Banten Media Kriminalitas– Baru-baru ini, beredar sebuah video kampanye saweran uang dari salah satu pendukung Paslon Pilkada Banten 2024 di Kabupaten Pandeglang menjadi viral di media sosial. Dalam video tersebut, pendukung Paslon Nomor Urut 2 terlihat membagi-bagikan uang kepada warga dengan cara dilempar dari atas mobil. Fenomena ini telah memicu perdebatan dan perbincangan di tengah masyarakat Banten.
Tradisi saweran sendiri memiliki berbagai makna.
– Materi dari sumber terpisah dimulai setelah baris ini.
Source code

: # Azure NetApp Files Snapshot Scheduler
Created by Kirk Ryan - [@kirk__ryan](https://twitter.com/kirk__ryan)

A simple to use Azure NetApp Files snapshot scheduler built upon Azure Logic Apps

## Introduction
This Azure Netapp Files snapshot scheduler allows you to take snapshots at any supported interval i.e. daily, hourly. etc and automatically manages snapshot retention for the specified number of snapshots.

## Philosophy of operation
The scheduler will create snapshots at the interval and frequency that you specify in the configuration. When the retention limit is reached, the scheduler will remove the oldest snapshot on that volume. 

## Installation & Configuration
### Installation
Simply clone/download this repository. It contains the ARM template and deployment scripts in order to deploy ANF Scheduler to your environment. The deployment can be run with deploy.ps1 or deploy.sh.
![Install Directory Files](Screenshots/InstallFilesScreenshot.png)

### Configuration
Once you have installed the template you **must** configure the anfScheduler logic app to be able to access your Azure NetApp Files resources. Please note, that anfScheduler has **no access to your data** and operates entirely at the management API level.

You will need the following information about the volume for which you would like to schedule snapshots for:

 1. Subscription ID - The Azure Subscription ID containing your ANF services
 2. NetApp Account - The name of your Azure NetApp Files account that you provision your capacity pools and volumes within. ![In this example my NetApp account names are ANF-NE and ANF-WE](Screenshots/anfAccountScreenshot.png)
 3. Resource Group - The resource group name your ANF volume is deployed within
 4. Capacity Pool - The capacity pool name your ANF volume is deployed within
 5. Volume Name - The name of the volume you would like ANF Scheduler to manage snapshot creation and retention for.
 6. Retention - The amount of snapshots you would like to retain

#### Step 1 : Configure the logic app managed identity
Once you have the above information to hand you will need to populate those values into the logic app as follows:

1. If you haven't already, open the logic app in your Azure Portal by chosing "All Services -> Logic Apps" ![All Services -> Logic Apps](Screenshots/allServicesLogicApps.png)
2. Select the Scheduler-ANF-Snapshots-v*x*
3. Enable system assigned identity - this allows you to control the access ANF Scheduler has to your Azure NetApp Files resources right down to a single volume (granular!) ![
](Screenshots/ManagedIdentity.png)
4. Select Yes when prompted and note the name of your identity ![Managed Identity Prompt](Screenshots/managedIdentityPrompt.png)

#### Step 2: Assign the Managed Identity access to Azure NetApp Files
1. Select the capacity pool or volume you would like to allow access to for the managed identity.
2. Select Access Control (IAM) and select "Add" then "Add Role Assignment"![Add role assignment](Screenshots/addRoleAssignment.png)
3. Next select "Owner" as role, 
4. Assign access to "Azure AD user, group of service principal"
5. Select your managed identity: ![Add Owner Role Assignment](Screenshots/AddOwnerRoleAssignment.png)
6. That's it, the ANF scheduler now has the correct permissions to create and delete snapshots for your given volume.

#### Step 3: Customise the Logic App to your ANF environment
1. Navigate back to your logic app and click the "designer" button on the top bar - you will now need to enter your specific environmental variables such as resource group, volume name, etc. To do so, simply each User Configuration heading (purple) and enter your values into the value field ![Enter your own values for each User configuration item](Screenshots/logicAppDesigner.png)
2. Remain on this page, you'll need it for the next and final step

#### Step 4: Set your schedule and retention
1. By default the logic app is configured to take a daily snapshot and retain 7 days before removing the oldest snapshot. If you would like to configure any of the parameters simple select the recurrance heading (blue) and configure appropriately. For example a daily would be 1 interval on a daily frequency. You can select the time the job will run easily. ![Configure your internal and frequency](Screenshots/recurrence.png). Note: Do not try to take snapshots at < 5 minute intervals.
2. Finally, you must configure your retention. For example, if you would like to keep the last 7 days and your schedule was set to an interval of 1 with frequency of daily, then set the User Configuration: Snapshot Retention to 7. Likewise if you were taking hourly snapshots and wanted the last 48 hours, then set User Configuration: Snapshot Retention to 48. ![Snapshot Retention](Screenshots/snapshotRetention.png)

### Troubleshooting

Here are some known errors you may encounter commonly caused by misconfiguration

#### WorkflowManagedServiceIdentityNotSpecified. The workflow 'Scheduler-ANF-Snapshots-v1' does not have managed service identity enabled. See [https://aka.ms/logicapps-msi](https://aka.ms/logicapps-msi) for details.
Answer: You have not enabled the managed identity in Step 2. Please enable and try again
Dalam perspektif yang positif, saweran umumnya merupakan bagian dari tradisi budaya dalam acara pernikahan, sunatan, atau bentuk syukuran lainnya, di mana tujuannya adalah berbagi kebahagiaan dengan masyarakat sekitar. Namun, ada juga perspektif negatif, terutama ketika saweran dihubungkan dengan hiburan di atas panggung atau digunakan sebagai alat kampanye politik yang merendahkan martabat penerimanya.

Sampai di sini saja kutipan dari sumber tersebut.